=== Begin Enclosure ===

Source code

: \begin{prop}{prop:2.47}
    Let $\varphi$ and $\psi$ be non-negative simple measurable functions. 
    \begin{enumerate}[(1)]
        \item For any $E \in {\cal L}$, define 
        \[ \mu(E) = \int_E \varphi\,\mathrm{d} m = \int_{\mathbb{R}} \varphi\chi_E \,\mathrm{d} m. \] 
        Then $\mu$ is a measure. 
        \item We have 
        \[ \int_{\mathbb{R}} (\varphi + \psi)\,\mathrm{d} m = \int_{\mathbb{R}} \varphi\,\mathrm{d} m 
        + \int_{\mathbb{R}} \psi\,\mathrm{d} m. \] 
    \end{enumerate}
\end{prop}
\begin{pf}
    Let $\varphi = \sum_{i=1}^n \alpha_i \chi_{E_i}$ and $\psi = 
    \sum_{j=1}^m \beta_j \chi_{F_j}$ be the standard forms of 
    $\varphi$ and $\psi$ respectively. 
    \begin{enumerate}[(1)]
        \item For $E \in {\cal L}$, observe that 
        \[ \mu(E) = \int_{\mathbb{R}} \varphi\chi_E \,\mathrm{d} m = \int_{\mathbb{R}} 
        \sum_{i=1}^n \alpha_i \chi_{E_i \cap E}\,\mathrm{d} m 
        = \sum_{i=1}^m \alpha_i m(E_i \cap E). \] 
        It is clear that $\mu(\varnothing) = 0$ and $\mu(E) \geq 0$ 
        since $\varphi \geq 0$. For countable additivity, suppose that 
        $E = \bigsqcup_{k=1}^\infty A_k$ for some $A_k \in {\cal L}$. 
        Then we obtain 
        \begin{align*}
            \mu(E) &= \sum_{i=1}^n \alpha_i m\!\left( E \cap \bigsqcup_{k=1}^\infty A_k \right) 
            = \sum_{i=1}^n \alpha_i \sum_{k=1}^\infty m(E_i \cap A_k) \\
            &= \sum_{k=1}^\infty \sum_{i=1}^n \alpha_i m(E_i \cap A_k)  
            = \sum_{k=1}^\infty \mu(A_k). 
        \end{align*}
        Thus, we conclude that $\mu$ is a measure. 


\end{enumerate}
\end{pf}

=== End Enclosure ===

Problem statement –
Once the line with "Thus, we conclude" is found, transcribe it and each line after it through the final line of the entries, exactly and only.

Result of the task –
        Thus, we conclude that $\mu$ is a measure. 


\end{enumerate}
\end{pf}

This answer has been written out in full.